Only a few years ago, the trade bottleneck was the reverse. At U.S. harbors there were too few dockworkers to handle surging imports. Inland rail capacity to the rest of the U.S. was similarly strained.
Now, because of the container problem, U.S. exporters find themselves unable to take full advantage of the competitive edge of a weak U.S. dollar.
“We could export a good 20 percent more in agricultural products from this country if there was the capacity to handle it,” said Peter Friedmann, general counsel for the Washington, D.C.-based Agriculture Transportation Coalition, a lobbying group formed to help growers become more competitive internationally.
“People talk about how important it is to reduce the trade deficit. Well here is one way to do it, and the opportunity is slipping away.”
The container problem is felt most acutely in the Midwest, said Friedmann and other experts.
“Last year, I could have called for a ship and had it by next week. Now it takes up to six weeks to book one. There just isn’t enough room on the ships,” said Howard Wallace, president of the Los Angeles Harbor grain terminal, where exports are up 150 percent this year.

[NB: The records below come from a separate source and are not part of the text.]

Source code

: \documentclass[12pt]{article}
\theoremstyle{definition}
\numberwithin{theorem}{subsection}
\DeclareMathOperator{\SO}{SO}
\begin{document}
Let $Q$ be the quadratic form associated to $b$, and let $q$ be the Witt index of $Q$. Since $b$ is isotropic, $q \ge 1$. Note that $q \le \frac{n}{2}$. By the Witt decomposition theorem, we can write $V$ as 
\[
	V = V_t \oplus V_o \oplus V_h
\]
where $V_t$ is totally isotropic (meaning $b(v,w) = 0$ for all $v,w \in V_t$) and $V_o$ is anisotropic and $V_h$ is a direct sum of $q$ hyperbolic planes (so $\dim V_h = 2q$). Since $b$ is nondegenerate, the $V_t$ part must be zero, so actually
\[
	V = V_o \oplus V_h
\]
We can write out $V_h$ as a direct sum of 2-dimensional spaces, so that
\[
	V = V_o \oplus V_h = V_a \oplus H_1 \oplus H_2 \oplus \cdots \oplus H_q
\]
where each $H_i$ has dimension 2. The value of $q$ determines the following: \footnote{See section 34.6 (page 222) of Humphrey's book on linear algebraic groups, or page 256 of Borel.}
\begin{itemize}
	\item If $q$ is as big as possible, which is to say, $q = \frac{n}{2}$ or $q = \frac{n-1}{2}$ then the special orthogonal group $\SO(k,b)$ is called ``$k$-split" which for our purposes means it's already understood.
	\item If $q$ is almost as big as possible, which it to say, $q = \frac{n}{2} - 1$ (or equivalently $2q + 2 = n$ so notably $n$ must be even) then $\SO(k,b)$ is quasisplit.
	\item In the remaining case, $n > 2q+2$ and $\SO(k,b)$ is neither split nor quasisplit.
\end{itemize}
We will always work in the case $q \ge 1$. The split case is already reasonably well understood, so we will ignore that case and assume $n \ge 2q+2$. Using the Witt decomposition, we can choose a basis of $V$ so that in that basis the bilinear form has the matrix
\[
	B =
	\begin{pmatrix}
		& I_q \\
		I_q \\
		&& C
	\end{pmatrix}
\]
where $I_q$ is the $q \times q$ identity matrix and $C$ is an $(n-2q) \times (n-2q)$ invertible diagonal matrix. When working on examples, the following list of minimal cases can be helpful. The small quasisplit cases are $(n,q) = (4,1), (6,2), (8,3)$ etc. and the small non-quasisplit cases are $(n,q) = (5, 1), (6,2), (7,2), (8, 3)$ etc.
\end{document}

Friedmann said he knew of a California dairy that could have sold 600 more containers of goods overseas, if it had been able to find cargo boxes. A beef and poultry producer in the Midwest, Friedmann said, missed out on at least $10 million in sales overseas for the same reason.
There are several reasons for the bottleneck of exports bound for Asia through the West Coast ports. The weak U.S. dollar has combined with growing Asian economies to increase the demand for U.S. goods, increasing the need for containers.
But when the U.S. economy cooled and American consumers began tightening their belts, oceangoing shipping lines pulled as many as 30 percent of their vessels, and a commensurate number of containers, out of the routes from Asia to the West Coast. They moved them to Asia-to-Europe routes and to routes between Asian countries where the economies were more robust, said Paul Bingham, an economist for Global Insight.
Another problem is physics, said Asar Ashaf, head of the Washington, D.C., office of the University of New Orleans’ National Ports and Waterways Institute. A ship that can carry 8,000 containers of finished goods such as electronics, toys and apparel from Asia to the U.S. can’t carry 8,000 containers of exports from the U.S. back to Asia.
“The exports are heavier: grains, paper, scrap metals. The ship reaches its tonnage limit much faster, so maybe it is carrying only two-thirds as many containers of exports back to Asia,” Ashaf said.
Also, the shipbuilding industry has placed far more emphasis on building container vessels than on the bulk carriers that used to dominate trade in items such as grains and scrap metal. Wallace said the competition for the limited amount of space available on bulk vessels has made using them much more expensive than container ships. Plus, Wallace said, his Asian customers prefer their agricultural goods shipped in sealed containers.
“Once they start using containers, they don’t want to go back to bulk,” Wallace said.